Your instructions. Lines that include "named" make up the answer; copy all of them from the data below.

(Document images with source code)
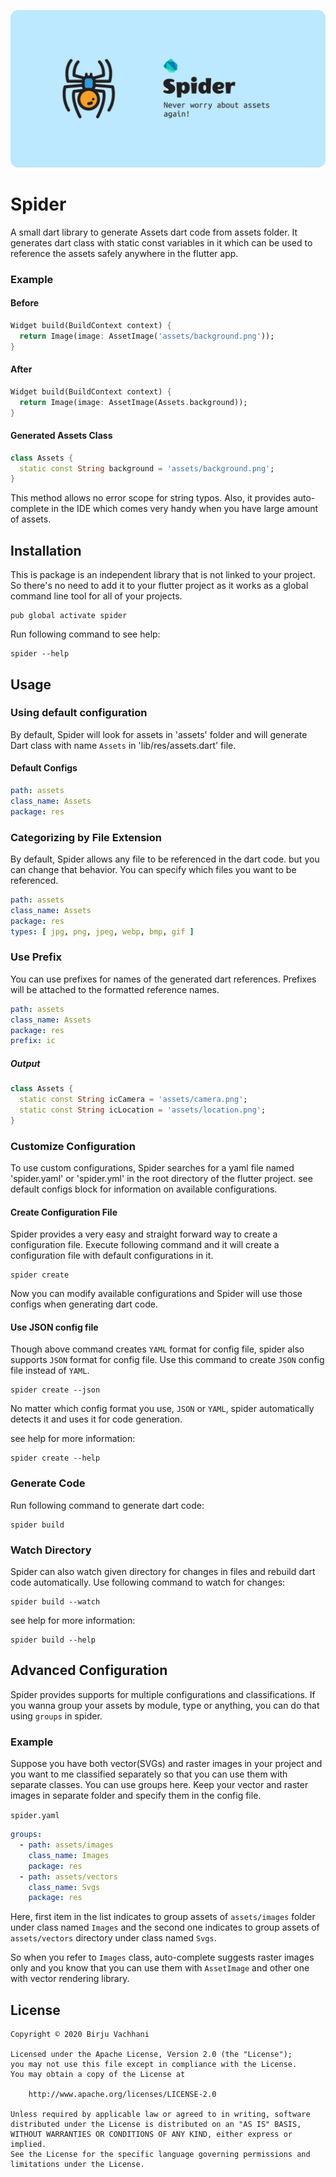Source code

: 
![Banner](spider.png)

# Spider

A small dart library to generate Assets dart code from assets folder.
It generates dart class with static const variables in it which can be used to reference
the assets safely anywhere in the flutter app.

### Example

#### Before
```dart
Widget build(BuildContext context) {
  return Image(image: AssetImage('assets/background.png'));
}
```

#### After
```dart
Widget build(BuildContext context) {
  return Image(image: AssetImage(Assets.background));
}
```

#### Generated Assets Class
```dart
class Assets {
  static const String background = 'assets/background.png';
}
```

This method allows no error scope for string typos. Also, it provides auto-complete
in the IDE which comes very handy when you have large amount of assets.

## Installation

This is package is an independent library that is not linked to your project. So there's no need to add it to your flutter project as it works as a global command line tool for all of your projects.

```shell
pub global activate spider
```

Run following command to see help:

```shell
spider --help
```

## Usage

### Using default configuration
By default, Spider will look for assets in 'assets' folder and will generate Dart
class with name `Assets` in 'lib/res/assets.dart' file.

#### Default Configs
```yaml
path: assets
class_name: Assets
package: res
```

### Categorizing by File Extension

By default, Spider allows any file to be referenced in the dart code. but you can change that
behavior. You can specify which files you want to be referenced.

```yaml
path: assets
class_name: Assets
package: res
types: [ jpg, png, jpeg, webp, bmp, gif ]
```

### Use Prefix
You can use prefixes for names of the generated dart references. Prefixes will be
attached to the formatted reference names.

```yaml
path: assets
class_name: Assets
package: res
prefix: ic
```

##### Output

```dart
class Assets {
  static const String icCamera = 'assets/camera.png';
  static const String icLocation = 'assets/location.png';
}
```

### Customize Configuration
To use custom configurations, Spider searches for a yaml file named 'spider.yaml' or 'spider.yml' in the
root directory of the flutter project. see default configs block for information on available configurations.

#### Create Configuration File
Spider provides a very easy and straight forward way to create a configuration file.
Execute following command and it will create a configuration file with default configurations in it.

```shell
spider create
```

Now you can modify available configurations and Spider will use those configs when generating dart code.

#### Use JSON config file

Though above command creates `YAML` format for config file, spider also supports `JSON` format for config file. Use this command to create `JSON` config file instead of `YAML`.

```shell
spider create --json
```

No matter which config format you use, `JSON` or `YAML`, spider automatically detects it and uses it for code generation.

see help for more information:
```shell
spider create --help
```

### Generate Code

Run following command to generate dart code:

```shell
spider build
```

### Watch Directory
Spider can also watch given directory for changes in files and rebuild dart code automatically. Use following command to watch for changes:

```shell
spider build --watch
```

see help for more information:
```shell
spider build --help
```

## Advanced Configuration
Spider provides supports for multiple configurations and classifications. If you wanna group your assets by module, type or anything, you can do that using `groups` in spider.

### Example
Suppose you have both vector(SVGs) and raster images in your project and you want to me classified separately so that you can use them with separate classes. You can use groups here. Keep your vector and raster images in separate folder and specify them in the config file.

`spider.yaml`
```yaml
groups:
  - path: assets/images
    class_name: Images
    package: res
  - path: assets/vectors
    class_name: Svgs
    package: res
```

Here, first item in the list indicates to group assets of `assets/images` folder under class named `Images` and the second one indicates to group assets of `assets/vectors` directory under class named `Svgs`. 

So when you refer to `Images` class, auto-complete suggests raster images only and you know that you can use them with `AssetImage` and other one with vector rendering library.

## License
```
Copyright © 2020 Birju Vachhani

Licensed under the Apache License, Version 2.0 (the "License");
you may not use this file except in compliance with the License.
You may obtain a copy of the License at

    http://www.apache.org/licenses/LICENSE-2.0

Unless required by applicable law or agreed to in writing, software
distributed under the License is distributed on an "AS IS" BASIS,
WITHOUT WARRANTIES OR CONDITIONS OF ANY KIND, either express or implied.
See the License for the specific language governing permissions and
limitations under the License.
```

==

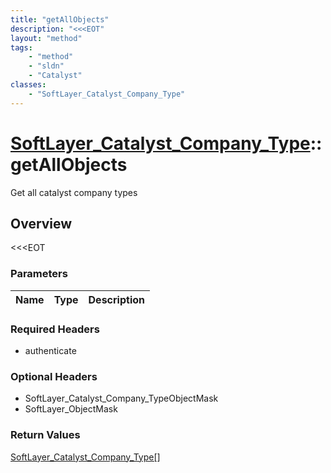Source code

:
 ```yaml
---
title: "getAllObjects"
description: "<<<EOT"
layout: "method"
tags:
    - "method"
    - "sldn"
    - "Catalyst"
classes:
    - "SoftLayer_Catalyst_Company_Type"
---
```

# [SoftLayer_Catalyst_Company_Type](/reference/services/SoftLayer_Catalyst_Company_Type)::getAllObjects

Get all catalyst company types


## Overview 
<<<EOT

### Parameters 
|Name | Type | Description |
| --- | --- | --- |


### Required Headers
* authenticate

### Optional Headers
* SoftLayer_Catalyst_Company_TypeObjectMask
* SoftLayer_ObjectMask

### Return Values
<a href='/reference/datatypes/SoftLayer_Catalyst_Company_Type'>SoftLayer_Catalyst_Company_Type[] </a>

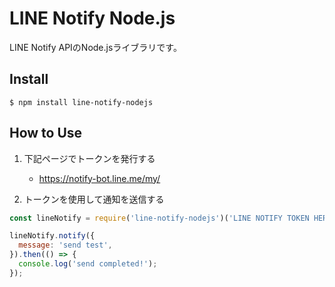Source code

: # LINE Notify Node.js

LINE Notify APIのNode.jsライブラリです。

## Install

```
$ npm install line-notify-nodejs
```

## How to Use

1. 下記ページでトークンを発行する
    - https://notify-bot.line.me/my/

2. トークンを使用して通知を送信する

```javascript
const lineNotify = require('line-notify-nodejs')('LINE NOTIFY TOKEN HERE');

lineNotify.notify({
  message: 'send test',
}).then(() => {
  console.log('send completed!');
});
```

Result for this exercise.
To use custom configurations, Spider searches for a yaml file named 'spider.yaml' or 'spider.yml' in the
Here, first item in the list indicates to group assets of `assets/images` folder under class named `Images` and the second one indicates to group assets of `assets/vectors` directory under class named `Svgs`. 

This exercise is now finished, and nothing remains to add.